This gained some traction in getting the scenario tests passing, but that processing needed to be made a bit more complicated.

The first complication that needed to be addressed was that both list starts, and list ends modified the continue_seq variable, but needed to avoid applying it to the line on which they element resided. This was because the processing of the Unordered List start token already had the required indenting taking care of, so the postprocessing would just add extra “garbage” whitespace. To remedy this, I added the skip_merge variable to allow the Unordered List token handlers to inform the main loop to skip any post-processing.

The second complication was the handling the list terminations using the rehydrate_unordered_list_start_end function. In some of the easy cases, what was there was fine, but as soon a list was nested in another list, that processing fell apart. What was missing was a recalculation of the indent level once the prior list ends. That was quickly addressed by doing a recalculation of the contents for the continue_seq variable for the new list token at the top of the stack.

With those easy fixes, and with the main replacement call in the main loop, a lot of the scenario tests were passing, while keeping the processing simple.

That simplicity would soon change.

Indented Code Blocks

As I went through the test failures, there were a few failures that stood out as an odd grouping: indented code blocks and lists. Doing some more research, I found out that due to a bug in my code, the indented code blocks were not being checked properly. It only involved one list item scenario test, but nonetheless, it still needed to be fixed.

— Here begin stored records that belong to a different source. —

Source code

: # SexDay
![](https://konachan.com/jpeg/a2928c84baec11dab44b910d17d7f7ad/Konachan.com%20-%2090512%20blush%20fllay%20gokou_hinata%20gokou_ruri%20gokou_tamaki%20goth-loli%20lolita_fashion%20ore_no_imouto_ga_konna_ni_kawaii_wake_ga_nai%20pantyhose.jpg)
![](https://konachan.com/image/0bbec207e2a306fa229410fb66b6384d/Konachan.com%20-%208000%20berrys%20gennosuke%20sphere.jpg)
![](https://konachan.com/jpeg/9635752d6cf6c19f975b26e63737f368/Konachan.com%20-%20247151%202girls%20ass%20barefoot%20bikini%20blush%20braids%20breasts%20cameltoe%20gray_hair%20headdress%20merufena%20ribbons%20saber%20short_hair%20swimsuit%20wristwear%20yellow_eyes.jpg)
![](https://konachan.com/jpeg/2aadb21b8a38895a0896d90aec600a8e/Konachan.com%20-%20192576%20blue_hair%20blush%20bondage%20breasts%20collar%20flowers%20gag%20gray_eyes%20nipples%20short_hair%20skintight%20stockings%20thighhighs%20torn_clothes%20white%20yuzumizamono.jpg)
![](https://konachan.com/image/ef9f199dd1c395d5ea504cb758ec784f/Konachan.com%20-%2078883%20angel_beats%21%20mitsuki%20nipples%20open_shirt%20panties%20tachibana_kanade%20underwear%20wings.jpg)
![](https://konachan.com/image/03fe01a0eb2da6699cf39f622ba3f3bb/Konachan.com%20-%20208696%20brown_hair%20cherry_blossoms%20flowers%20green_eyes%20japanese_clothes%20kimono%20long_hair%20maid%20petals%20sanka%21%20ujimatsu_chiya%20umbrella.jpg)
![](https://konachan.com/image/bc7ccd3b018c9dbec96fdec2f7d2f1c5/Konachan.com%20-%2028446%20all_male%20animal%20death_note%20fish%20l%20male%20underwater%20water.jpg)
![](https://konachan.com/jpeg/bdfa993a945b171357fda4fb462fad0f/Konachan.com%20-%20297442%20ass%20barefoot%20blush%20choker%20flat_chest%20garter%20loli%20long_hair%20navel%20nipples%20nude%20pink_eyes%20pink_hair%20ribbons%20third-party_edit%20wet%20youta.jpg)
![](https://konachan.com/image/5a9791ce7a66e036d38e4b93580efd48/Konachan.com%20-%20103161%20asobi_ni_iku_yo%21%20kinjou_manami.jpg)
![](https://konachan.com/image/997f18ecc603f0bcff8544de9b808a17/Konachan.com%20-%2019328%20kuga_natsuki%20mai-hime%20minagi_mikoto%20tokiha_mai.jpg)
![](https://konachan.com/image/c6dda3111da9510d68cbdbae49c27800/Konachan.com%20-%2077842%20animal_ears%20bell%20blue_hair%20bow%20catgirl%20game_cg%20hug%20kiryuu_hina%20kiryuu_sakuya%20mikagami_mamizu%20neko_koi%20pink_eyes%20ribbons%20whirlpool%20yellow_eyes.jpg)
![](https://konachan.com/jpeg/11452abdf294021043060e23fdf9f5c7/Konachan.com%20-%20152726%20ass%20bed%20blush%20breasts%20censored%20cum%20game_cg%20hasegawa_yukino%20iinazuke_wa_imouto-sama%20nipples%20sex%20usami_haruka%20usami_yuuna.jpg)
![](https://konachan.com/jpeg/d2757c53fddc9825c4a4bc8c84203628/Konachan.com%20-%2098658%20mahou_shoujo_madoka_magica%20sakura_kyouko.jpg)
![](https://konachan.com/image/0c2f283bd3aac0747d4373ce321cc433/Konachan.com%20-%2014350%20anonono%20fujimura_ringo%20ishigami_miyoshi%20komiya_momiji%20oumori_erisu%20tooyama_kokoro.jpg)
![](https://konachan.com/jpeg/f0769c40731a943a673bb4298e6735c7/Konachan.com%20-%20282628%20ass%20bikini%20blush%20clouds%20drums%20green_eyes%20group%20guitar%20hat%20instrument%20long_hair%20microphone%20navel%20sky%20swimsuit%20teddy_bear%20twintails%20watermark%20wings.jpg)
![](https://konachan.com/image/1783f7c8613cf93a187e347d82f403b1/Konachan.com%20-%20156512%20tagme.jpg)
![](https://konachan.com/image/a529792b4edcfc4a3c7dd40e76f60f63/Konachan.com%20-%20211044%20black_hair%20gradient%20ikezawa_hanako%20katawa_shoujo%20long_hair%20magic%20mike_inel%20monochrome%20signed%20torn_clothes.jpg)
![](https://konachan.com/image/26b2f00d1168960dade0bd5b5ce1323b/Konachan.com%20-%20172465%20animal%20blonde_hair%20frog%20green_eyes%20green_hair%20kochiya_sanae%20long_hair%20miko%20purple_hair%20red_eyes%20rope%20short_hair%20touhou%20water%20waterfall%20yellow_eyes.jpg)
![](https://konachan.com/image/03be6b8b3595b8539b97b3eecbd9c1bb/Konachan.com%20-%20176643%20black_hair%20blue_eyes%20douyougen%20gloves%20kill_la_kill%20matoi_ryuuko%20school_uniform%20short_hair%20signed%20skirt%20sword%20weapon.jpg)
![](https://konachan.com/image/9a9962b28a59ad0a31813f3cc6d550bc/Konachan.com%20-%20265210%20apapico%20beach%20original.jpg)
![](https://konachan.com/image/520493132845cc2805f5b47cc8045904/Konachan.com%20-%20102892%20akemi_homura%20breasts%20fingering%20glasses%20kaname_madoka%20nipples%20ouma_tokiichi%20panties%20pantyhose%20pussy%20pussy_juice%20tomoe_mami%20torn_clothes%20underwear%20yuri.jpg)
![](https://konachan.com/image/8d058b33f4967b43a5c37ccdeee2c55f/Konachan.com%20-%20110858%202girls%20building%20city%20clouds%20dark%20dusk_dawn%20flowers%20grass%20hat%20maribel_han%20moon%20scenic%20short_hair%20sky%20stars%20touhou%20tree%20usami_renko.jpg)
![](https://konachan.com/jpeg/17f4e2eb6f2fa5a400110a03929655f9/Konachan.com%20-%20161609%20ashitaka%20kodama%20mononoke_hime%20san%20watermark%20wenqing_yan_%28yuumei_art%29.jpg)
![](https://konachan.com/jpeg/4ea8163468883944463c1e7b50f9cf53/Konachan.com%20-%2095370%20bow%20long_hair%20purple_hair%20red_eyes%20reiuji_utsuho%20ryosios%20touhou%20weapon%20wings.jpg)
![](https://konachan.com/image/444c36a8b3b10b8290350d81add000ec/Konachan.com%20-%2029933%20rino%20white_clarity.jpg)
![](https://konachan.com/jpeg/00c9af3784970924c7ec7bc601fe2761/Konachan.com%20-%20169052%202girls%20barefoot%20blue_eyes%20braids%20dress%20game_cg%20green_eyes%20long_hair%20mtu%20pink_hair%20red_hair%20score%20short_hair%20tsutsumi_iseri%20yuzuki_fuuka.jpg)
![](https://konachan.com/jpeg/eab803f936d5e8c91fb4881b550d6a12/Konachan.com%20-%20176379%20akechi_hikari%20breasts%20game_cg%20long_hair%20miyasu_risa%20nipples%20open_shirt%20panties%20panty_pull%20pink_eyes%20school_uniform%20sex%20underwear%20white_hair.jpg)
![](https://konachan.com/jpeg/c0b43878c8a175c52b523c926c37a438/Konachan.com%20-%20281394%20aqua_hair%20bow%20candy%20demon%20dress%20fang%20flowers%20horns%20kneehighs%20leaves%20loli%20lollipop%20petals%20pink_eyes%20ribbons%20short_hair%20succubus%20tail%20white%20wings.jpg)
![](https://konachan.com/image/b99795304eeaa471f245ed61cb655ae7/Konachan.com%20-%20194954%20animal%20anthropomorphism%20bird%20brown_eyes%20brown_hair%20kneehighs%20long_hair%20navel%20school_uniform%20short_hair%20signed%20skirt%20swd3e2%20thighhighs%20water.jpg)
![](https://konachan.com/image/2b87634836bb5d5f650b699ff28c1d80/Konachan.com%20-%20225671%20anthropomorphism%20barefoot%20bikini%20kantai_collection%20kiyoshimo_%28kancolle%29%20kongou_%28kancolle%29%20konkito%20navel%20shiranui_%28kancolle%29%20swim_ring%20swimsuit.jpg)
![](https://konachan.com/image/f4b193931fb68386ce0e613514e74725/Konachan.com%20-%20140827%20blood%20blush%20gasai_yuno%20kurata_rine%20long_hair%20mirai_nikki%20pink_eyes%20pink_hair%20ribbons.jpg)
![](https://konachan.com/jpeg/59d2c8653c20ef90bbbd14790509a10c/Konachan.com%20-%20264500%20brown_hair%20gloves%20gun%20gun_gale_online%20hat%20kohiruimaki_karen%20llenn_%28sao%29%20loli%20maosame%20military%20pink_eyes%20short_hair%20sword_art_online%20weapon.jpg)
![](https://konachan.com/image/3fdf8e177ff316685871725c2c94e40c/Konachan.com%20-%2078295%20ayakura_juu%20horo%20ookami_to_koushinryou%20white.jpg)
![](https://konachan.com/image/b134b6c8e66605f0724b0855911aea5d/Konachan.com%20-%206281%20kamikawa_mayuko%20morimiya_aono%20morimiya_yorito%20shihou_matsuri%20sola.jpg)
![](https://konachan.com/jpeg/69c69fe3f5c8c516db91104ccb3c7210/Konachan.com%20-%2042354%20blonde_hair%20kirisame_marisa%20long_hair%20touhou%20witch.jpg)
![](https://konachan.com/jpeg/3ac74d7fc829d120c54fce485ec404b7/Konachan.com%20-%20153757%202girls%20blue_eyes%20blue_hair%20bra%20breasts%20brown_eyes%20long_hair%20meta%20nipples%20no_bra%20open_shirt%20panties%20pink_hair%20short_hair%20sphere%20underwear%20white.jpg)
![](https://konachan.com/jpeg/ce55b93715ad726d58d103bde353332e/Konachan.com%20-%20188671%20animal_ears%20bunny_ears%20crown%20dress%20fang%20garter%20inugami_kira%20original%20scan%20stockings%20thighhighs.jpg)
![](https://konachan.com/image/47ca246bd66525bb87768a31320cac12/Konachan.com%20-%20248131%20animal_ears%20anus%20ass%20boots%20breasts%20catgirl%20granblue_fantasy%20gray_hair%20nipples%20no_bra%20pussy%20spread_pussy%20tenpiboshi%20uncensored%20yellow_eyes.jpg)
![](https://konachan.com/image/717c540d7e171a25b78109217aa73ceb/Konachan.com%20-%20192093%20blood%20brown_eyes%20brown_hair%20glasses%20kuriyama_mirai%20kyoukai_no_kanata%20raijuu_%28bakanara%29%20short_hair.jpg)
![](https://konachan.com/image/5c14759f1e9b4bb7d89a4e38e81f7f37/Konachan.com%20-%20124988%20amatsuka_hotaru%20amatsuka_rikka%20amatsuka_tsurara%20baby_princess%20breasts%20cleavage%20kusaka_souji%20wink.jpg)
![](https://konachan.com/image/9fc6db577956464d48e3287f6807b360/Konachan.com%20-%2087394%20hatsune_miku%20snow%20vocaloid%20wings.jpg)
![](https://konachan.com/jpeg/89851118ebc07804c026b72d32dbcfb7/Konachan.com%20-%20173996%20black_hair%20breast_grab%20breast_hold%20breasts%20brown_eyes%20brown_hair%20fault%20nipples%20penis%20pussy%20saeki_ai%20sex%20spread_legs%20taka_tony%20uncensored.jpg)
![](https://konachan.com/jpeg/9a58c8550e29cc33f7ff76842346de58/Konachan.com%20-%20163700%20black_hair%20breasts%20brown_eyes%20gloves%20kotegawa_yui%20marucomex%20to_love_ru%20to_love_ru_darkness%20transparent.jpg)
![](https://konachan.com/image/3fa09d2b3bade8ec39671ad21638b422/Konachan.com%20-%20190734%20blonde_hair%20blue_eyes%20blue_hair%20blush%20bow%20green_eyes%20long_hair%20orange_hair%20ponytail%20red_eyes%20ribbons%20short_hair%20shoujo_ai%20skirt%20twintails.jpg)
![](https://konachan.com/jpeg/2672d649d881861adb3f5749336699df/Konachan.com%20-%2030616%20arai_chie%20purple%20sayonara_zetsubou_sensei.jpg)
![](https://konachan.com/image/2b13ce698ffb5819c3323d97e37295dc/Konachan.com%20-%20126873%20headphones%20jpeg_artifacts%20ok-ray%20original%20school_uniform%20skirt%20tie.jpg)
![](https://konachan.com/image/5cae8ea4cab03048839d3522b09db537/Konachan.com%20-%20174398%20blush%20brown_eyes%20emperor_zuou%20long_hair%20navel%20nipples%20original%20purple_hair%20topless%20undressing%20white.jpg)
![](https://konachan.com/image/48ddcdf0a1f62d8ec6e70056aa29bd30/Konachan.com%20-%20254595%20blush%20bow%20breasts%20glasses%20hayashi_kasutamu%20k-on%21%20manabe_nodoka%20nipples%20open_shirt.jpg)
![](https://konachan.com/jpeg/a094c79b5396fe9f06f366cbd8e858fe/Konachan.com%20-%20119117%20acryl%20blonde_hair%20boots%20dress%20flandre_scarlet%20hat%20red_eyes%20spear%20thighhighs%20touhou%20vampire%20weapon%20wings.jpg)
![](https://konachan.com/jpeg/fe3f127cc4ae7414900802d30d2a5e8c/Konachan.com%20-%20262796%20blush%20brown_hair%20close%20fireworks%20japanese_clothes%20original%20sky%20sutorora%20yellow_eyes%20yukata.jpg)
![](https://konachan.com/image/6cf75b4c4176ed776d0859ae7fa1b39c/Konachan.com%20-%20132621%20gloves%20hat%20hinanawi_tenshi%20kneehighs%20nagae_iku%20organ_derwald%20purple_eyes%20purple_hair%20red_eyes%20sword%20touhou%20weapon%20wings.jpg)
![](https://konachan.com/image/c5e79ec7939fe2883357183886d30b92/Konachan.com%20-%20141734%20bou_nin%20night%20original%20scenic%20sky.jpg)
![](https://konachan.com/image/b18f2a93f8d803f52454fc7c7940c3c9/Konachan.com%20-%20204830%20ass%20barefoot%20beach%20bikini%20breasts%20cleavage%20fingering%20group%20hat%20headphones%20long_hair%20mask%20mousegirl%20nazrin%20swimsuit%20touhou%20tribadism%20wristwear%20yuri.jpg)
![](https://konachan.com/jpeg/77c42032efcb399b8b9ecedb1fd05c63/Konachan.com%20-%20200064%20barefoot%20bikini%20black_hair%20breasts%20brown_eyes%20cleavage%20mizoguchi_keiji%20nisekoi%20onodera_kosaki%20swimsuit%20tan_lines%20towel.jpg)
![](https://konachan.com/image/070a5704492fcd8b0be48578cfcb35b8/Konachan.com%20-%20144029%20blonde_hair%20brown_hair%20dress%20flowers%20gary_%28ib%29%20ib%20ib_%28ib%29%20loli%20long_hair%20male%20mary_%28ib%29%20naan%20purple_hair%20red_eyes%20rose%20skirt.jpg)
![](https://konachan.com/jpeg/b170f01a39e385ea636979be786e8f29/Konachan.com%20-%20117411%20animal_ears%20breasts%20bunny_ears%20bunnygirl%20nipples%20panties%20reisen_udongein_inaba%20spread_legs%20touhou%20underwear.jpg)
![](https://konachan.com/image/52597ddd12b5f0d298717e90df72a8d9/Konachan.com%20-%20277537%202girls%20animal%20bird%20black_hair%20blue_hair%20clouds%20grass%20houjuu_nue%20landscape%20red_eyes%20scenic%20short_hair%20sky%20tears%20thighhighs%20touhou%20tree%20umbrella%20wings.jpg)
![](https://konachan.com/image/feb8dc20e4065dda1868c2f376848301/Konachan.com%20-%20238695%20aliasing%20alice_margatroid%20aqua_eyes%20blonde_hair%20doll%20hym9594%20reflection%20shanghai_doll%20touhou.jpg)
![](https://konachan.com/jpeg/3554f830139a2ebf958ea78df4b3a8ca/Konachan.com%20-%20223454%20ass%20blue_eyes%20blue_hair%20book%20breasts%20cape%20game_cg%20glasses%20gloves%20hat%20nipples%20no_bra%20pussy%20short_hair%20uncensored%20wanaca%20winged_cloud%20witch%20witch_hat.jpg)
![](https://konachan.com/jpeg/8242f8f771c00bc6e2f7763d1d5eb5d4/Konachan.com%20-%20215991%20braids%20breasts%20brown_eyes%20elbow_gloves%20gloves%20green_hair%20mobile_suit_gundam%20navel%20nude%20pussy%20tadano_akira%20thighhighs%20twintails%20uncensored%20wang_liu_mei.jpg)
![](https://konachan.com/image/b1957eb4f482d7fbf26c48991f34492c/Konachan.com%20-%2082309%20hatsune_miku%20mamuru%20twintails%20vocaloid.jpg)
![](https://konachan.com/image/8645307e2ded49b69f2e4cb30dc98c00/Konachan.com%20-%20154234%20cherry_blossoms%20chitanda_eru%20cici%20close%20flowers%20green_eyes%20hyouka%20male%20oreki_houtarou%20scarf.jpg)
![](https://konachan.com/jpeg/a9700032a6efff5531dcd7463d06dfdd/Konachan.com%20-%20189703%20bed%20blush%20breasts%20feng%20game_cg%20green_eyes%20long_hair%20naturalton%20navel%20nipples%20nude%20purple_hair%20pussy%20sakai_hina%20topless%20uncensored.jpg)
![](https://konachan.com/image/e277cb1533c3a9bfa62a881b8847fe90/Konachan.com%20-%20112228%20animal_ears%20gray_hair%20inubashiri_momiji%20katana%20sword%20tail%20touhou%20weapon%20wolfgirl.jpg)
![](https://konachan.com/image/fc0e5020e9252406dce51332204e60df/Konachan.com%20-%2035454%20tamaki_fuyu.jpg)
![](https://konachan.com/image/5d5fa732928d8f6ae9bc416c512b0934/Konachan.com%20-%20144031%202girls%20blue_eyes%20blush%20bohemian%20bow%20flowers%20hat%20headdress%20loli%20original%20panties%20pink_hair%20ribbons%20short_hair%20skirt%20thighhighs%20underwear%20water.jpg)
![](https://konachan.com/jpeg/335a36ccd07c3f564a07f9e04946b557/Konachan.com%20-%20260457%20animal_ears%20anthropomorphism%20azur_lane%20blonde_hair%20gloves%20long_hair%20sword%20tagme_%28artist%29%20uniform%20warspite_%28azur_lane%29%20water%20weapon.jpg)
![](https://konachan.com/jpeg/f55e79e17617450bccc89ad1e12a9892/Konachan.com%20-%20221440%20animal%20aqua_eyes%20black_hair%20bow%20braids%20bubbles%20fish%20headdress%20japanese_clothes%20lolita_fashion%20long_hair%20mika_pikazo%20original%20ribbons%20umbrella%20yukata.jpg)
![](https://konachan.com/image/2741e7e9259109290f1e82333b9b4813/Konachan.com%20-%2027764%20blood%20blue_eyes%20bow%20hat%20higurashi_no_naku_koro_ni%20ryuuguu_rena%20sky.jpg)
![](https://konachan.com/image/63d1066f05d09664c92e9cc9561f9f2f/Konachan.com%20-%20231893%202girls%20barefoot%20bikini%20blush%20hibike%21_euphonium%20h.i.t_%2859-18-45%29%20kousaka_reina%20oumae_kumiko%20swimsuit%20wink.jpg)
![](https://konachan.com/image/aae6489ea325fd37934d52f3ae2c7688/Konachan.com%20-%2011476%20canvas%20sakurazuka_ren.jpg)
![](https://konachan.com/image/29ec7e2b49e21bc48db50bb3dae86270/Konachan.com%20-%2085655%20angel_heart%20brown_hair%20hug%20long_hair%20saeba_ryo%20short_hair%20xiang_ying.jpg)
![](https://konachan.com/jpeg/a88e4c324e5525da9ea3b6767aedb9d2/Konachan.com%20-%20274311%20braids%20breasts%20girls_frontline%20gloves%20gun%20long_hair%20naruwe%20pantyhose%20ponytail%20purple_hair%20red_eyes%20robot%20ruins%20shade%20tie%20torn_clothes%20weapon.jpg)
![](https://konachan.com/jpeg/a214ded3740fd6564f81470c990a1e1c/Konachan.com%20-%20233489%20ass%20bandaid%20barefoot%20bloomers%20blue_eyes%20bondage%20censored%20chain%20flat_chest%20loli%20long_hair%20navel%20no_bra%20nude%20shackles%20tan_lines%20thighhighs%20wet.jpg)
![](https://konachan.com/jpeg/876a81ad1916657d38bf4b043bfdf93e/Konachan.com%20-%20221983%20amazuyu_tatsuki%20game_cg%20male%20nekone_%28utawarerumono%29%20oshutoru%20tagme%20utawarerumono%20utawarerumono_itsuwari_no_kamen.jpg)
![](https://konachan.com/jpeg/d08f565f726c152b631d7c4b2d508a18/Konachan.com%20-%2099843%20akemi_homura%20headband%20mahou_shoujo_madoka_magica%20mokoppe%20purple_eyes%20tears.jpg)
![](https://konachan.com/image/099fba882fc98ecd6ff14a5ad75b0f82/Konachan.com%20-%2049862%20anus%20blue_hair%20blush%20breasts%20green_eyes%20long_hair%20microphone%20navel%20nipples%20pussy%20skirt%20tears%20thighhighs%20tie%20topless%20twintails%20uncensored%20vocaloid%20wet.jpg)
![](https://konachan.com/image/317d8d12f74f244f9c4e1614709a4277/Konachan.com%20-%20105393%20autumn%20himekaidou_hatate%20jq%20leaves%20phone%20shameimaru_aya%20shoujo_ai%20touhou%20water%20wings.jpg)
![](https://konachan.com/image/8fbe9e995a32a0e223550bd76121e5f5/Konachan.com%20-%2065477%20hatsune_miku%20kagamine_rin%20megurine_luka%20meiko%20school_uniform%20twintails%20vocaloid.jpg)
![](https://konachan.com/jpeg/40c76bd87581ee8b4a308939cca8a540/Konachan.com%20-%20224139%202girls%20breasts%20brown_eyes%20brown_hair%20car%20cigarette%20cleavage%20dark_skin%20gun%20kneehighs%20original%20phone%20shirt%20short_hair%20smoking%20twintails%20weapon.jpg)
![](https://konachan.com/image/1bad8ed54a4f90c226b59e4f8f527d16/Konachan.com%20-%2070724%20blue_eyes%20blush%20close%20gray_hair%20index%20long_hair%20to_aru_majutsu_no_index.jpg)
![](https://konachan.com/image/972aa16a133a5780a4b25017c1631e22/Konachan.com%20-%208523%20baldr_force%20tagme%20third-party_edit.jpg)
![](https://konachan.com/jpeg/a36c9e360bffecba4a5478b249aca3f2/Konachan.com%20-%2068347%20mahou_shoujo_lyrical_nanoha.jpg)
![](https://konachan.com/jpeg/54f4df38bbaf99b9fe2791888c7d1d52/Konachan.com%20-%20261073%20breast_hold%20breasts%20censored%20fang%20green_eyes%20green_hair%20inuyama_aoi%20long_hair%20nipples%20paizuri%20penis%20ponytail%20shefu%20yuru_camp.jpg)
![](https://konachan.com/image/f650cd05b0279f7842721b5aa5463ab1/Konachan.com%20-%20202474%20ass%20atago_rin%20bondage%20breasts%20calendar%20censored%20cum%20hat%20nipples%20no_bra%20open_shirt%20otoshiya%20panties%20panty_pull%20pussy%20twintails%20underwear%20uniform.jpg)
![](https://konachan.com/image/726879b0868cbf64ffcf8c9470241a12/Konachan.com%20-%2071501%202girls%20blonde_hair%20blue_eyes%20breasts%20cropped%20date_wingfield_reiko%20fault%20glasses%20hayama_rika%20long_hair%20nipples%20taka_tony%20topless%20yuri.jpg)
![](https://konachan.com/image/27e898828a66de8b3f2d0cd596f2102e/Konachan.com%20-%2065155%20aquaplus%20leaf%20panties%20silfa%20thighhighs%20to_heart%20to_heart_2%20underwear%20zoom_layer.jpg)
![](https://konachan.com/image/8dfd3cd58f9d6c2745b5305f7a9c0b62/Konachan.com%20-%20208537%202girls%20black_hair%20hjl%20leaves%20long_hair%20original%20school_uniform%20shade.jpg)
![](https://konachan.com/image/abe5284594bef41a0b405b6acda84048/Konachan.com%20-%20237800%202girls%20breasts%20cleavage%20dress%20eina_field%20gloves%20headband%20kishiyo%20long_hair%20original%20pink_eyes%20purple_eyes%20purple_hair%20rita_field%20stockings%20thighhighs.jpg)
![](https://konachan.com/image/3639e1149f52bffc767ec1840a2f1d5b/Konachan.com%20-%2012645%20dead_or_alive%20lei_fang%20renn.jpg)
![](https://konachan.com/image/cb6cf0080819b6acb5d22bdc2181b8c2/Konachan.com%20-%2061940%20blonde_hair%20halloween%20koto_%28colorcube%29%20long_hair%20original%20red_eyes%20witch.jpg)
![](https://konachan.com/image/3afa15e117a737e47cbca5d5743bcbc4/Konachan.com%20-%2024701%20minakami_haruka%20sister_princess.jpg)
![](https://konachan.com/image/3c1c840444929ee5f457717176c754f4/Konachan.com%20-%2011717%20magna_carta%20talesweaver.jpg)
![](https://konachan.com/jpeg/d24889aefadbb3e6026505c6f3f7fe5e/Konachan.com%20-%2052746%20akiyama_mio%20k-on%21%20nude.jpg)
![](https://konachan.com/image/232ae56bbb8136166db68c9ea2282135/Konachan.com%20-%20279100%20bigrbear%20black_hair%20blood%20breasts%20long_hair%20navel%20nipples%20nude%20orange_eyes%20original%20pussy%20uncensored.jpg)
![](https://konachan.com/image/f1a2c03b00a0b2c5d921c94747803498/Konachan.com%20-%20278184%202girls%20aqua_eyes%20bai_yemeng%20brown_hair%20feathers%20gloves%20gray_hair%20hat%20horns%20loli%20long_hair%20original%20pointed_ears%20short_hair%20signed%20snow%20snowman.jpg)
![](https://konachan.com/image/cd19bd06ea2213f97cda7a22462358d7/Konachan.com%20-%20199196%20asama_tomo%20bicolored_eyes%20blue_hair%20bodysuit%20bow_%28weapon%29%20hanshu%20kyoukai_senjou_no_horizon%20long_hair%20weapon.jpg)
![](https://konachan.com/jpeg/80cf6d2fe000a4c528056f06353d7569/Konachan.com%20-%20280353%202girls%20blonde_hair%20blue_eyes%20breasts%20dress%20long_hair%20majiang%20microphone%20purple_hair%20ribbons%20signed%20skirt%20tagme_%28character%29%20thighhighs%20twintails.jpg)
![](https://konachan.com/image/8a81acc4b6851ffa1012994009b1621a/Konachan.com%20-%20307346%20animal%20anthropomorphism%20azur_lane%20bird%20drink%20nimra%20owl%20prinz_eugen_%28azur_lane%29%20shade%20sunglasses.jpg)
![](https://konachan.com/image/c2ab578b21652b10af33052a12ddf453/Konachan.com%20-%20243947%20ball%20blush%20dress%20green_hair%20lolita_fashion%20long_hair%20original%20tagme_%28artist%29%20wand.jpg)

In that newly found bug, the problem was that the indented code blocks were always adding their indented padding at the beginning of the lines. This was not usually a problem, but with any examples that contained blank lines within the indented code block, it was an issue. A good example of this is example 81:

    chunk1

    chunk2
{space}{space}
{space}
{space}
    chunk3

When the parser tokenizes this example, the Blank Line tokens that are generated already include any whitespace that is present on that line. Taking care of their own whitespace data, when the Markdown transformer interprets those Blank Line tokens, it needs to accept those Blank Line elements as they are. Modifications were needed to enforce this behavior. The combine function of the TextMarkdownToken class containing the indented blank line was changed to insert a NOOP character and then a newline character. As text used in an indented code block was the only paragraph-like encapsulating token that inserted a blank line into the composed text, had confidence this was isolated.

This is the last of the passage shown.